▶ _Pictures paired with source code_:
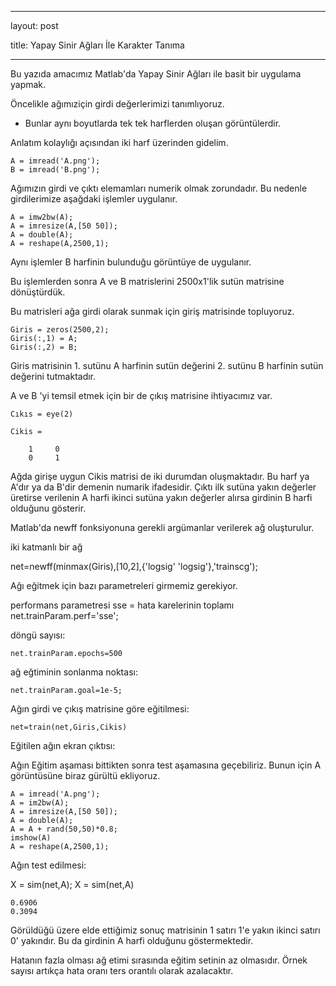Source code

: 
---

layout: post

title: Yapay Sinir Ağları İle Karakter Tanıma

---


Bu yazıda amacımız Matlab'da Yapay Sinir Ağları ile basit bir uygulama yapmak.

Öncelikle ağımıziçin girdi değerlerimizi tanımlıyoruz.
* Bunlar aynı boyutlarda tek tek harflerden oluşan görüntülerdir.

Anlatım kolaylığı açısından iki harf üzerinden gidelim.

    A = imread('A.png');   
    B = imread('B.png');

Ağımızın girdi ve çıktı elemamları numerik olmak zorundadır.
Bu nedenle girdilerimize aşağdaki işlemler uygulanır.

    A = imw2bw(A);
    A = imresize(A,[50 50]);
    A = double(A);
    A = reshape(A,2500,1);

Aynı işlemler B harfinin bulunduğu görüntüye de uygulanır.

Bu işlemlerden sonra A ve B matrislerini 2500x1'lik sutün matrisine
dönüştürdük.

Bu matrisleri ağa girdi olarak sunmak için giriş matrisinde
topluyoruz.

    Giris = zeros(2500,2);
    Giris(:,1) = A;
    Giris(:,2) = B;

Giris matrisinin 1. sutünu A harfinin sutün değerini
                 2. sutünu B harfinin sutün değerini tutmaktadır.

A ve B 'yi temsil etmek için bir de çıkış matrisine ihtiyacımız var.

    Cıkıs = eye(2)

    Cikis =

        1     0
        0     1

Ağda girişe uygun Cikis matrisi de iki durumdan oluşmaktadır. 
Bu harf ya A'dır ya da B'dir demenin numarik ifadesidir.
Çıktı ilk sutüna yakın değerler üretirse verilenin A harfi
      ikinci sutüna yakın değerler alırsa girdinin B harfi olduğunu gösterir.



Matlab'da newff fonksiyonuna gerekli argümanlar verilerek ağ oluşturulur.

iki katmanlı bir ağ 
  
  net=newff(minmax(Giris),[10,2],{'logsig' 'logsig'},'trainscg');



Ağı eğitmek için bazı parametreleri girmemiz gerekiyor.

performans parametresi sse = hata karelerinin toplamı
net.trainParam.perf='sse';

döngü sayısı:

    net.trainParam.epochs=500

ağ eğtiminin sonlanma noktası:
    
    net.trainParam.goal=1e-5;

Ağın girdi ve çıkış matrisine göre eğitilmesi:

    net=train(net,Giris,Cikis)

Eğitilen ağın ekran çıktısı:

Ağın Eğitim aşaması bittikten sonra test aşamasına geçebiliriz.
Bunun için A görüntüsüne biraz gürültü ekliyoruz.

    A = imread('A.png');
    A = im2bw(A);
    A = imresize(A,[50 50]);
    A = double(A);
    A = A + rand(50,50)*0.8;
    imshow(A)
    A = reshape(A,2500,1);

Ağın test edilmesi:

   X = sim(net,A);
   X = sim(net,A)

    0.6906
    0.3094

Görüldüğü üzere elde ettiğimiz sonuç matrisinin 1 satırı 1'e yakın ikinci satırı 0' yakındır.
Bu da girdinin A harfi olduğunu göstermektedir.

Hatanın fazla olması ağ etimi sırasında eğitim setinin 
az olmasıdır. Örnek sayısı artıkça hata oranı ters orantılı olarak azalacaktır.
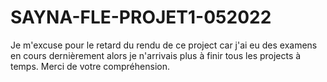 # SAYNA-FLE-PROJET1-052022
Je m'excuse pour le retard du rendu de ce project car j'ai eu des examens en cours dernièrement alors je n'arrivais plus à finir tous les projects à temps. Merci de votre compréhension.
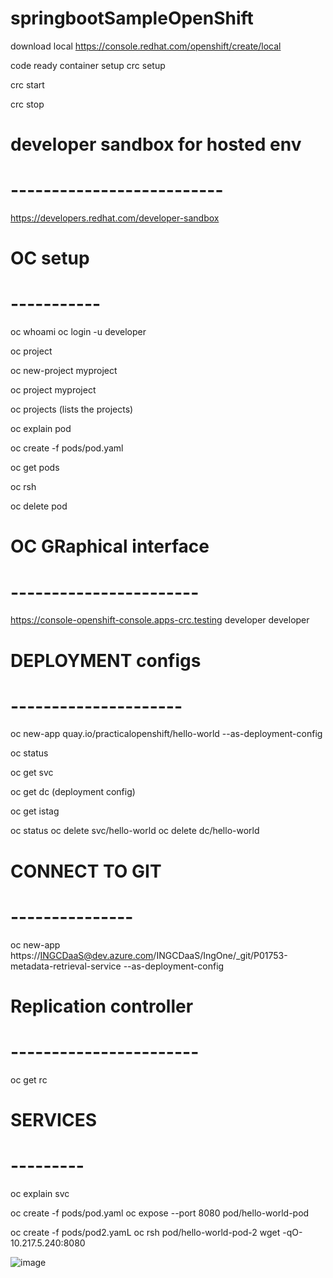 # springbootSampleOpenShift

download local 
https://console.redhat.com/openshift/create/local

code ready container setup
crc setup

crc start

crc stop


# developer sandbox for hosted env
# --------------------------
https://developers.redhat.com/developer-sandbox

# OC setup
# -----------
oc whoami
oc login -u developer

oc project

oc new-project myproject

oc project myproject

oc projects (lists the projects)

oc explain pod

oc create -f pods/pod.yaml

oc get pods

oc rsh <pod name>

oc delete pod <podname>


# OC GRaphical interface
# -----------------------


https://console-openshift-console.apps-crc.testing
developer
developer

# DEPLOYMENT configs
# ---------------------

oc new-app quay.io/practicalopenshift/hello-world --as-deployment-config


oc status

 oc get svc

oc get dc (deployment config)

oc get istag



oc status
	oc delete svc/hello-world
	oc delete dc/hello-world
	
	
# CONNECT TO GIT
# ---------------


oc new-app https://INGCDaaS@dev.azure.com/INGCDaaS/IngOne/_git/P01753-metadata-retrieval-service --as-deployment-config


# Replication controller
# -----------------------


oc get rc



# SERVICES
# ---------


oc explain svc

oc create  -f pods/pod.yaml 
	oc expose --port 8080 pod/hello-world-pod



oc create  -f pods/pod2.yamL
	oc rsh pod/hello-world-pod-2
		 wget -qO- 10.217.5.240:8080

	
![image](https://github.com/viswatejasunkara/springbootSampleOpenShift/assets/45903810/af4eaf70-b764-417b-906d-1fcfcc348e4b)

▶ _Exercise aim_: Set down every record exactly as written, but drop the pictures.

▶ _Answer to the exercise_:
Source code

: 
---

layout: post

title: Yapay Sinir Ağları İle Karakter Tanıma

---


Bu yazıda amacımız Matlab'da Yapay Sinir Ağları ile basit bir uygulama yapmak.

Öncelikle ağımıziçin girdi değerlerimizi tanımlıyoruz.
* Bunlar aynı boyutlarda tek tek harflerden oluşan görüntülerdir.

Anlatım kolaylığı açısından iki harf üzerinden gidelim.

    A = imread('A.png');   
    B = imread('B.png');

Ağımızın girdi ve çıktı elemamları numerik olmak zorundadır.
Bu nedenle girdilerimize aşağdaki işlemler uygulanır.

    A = imw2bw(A);
    A = imresize(A,[50 50]);
    A = double(A);
    A = reshape(A,2500,1);

Aynı işlemler B harfinin bulunduğu görüntüye de uygulanır.

Bu işlemlerden sonra A ve B matrislerini 2500x1'lik sutün matrisine
dönüştürdük.

Bu matrisleri ağa girdi olarak sunmak için giriş matrisinde
topluyoruz.

    Giris = zeros(2500,2);
    Giris(:,1) = A;
    Giris(:,2) = B;

Giris matrisinin 1. sutünu A harfinin sutün değerini
                 2. sutünu B harfinin sutün değerini tutmaktadır.

A ve B 'yi temsil etmek için bir de çıkış matrisine ihtiyacımız var.

    Cıkıs = eye(2)

    Cikis =

        1     0
        0     1

Ağda girişe uygun Cikis matrisi de iki durumdan oluşmaktadır. 
Bu harf ya A'dır ya da B'dir demenin numarik ifadesidir.
Çıktı ilk sutüna yakın değerler üretirse verilenin A harfi
      ikinci sutüna yakın değerler alırsa girdinin B harfi olduğunu gösterir.



Matlab'da newff fonksiyonuna gerekli argümanlar verilerek ağ oluşturulur.

iki katmanlı bir ağ 
  
  net=newff(minmax(Giris),[10,2],{'logsig' 'logsig'},'trainscg');



Ağı eğitmek için bazı parametreleri girmemiz gerekiyor.

performans parametresi sse = hata karelerinin toplamı
net.trainParam.perf='sse';

döngü sayısı:

    net.trainParam.epochs=500

ağ eğtiminin sonlanma noktası:
    
    net.trainParam.goal=1e-5;

Ağın girdi ve çıkış matrisine göre eğitilmesi:

    net=train(net,Giris,Cikis)

Eğitilen ağın ekran çıktısı:

Ağın Eğitim aşaması bittikten sonra test aşamasına geçebiliriz.
Bunun için A görüntüsüne biraz gürültü ekliyoruz.

    A = imread('A.png');
    A = im2bw(A);
    A = imresize(A,[50 50]);
    A = double(A);
    A = A + rand(50,50)*0.8;
    imshow(A)
    A = reshape(A,2500,1);

Ağın test edilmesi:

   X = sim(net,A);
   X = sim(net,A)

    0.6906
    0.3094

Görüldüğü üzere elde ettiğimiz sonuç matrisinin 1 satırı 1'e yakın ikinci satırı 0' yakındır.
Bu da girdinin A harfi olduğunu göstermektedir.

Hatanın fazla olması ağ etimi sırasında eğitim setinin 
az olmasıdır. Örnek sayısı artıkça hata oranı ters orantılı olarak azalacaktır.
 # SAYNA-FLE-PROJET1-052022
Je m'excuse pour le retard du rendu de ce project car j'ai eu des examens en cours dernièrement alors je n'arrivais plus à finir tous les projects à temps. Merci de votre compréhension.
 # springbootSampleOpenShift

download local 
https://console.redhat.com/openshift/create/local

code ready container setup
crc setup

crc start

crc stop


# developer sandbox for hosted env
# --------------------------
https://developers.redhat.com/developer-sandbox

# OC setup
# -----------
oc whoami
oc login -u developer

oc project

oc new-project myproject

oc project myproject

oc projects (lists the projects)

oc explain pod

oc create -f pods/pod.yaml

oc get pods

oc rsh <pod name>

oc delete pod <podname>


# OC GRaphical interface
# -----------------------


https://console-openshift-console.apps-crc.testing
developer
developer

# DEPLOYMENT configs
# ---------------------

oc new-app quay.io/practicalopenshift/hello-world --as-deployment-config


oc status

 oc get svc

oc get dc (deployment config)

oc get istag



oc status
	oc delete svc/hello-world
	oc delete dc/hello-world
	
	
# CONNECT TO GIT
# ---------------


oc new-app https://INGCDaaS@dev.azure.com/INGCDaaS/IngOne/_git/P01753-metadata-retrieval-service --as-deployment-config


# Replication controller
# -----------------------


oc get rc



# SERVICES
# ---------


oc explain svc

oc create  -f pods/pod.yaml 
	oc expose --port 8080 pod/hello-world-pod



oc create  -f pods/pod2.yamL
	oc rsh pod/hello-world-pod-2
		 wget -qO- 10.217.5.240:8080

	
![image](https://github.com/viswatejasunkara/springbootSampleOpenShift/assets/45903810/af4eaf70-b764-417b-906d-1fcfcc348e4b)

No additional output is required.